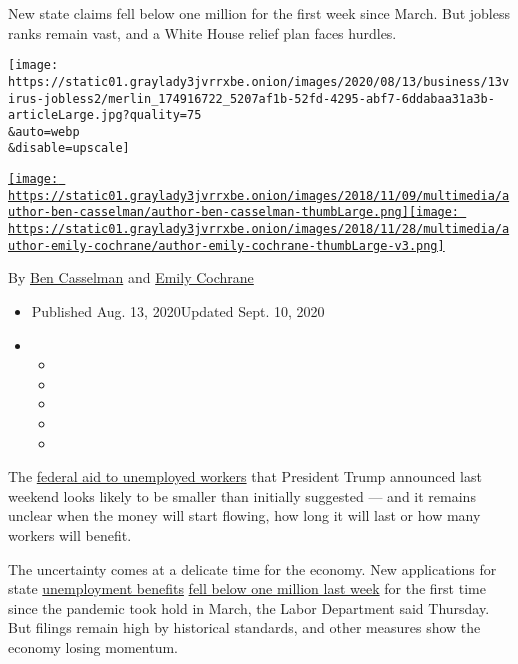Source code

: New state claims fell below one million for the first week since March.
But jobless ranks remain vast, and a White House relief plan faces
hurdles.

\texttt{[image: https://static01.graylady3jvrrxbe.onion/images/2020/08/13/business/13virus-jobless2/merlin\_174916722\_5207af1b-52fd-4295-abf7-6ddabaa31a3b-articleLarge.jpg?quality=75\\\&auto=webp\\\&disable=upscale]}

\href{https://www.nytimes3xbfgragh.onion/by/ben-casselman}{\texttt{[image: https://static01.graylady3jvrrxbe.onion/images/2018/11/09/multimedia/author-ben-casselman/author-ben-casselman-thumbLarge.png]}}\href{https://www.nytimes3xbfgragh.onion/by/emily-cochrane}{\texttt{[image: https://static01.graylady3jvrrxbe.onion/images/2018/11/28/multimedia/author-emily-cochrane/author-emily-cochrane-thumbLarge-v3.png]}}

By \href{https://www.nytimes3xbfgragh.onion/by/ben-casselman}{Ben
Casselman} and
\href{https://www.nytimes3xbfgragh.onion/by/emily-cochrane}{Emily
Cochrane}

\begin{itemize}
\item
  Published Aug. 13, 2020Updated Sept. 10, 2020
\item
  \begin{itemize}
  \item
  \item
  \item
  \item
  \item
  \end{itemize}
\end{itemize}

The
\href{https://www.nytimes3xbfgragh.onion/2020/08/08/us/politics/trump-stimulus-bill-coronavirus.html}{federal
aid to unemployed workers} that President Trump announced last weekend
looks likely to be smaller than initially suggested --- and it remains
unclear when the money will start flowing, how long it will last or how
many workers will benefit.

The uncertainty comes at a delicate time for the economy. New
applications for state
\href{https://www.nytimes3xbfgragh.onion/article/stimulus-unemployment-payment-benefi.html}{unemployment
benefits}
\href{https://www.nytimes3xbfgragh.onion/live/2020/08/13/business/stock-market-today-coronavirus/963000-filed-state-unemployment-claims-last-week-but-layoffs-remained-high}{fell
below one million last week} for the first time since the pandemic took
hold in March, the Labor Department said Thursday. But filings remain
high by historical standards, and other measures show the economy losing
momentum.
━━━━
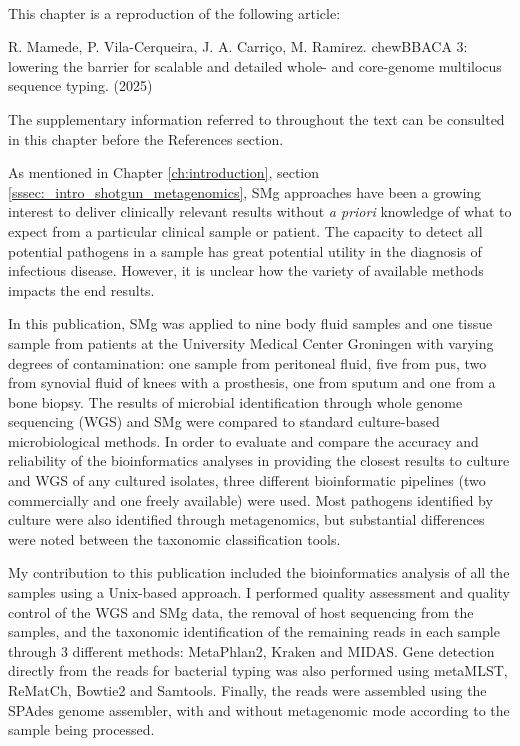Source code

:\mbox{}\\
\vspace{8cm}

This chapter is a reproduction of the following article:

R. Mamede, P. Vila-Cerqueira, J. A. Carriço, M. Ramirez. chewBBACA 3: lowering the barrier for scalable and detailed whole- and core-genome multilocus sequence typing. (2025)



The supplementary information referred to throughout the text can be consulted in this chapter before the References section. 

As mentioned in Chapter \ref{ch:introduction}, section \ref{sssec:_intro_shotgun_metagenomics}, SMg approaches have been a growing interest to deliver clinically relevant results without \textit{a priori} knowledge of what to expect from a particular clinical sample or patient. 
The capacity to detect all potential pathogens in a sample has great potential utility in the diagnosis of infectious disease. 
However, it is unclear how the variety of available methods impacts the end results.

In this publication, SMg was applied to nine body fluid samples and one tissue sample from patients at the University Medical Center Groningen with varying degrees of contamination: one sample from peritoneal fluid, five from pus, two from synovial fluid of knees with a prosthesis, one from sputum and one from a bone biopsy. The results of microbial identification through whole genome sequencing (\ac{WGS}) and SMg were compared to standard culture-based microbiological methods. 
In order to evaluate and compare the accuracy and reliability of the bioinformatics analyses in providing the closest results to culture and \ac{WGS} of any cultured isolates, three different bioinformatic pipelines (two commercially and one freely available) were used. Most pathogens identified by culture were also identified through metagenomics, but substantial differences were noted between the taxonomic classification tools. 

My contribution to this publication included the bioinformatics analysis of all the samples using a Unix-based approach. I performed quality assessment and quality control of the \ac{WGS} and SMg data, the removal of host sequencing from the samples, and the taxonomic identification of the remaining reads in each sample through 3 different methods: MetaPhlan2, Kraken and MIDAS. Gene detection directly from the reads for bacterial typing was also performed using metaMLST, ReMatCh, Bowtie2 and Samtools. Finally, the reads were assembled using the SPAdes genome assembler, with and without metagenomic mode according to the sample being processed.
━━━━
**Work task**
Each line of the data above that contains "unemployment" counts once; report the total alone.

**Answer to this exercise**
2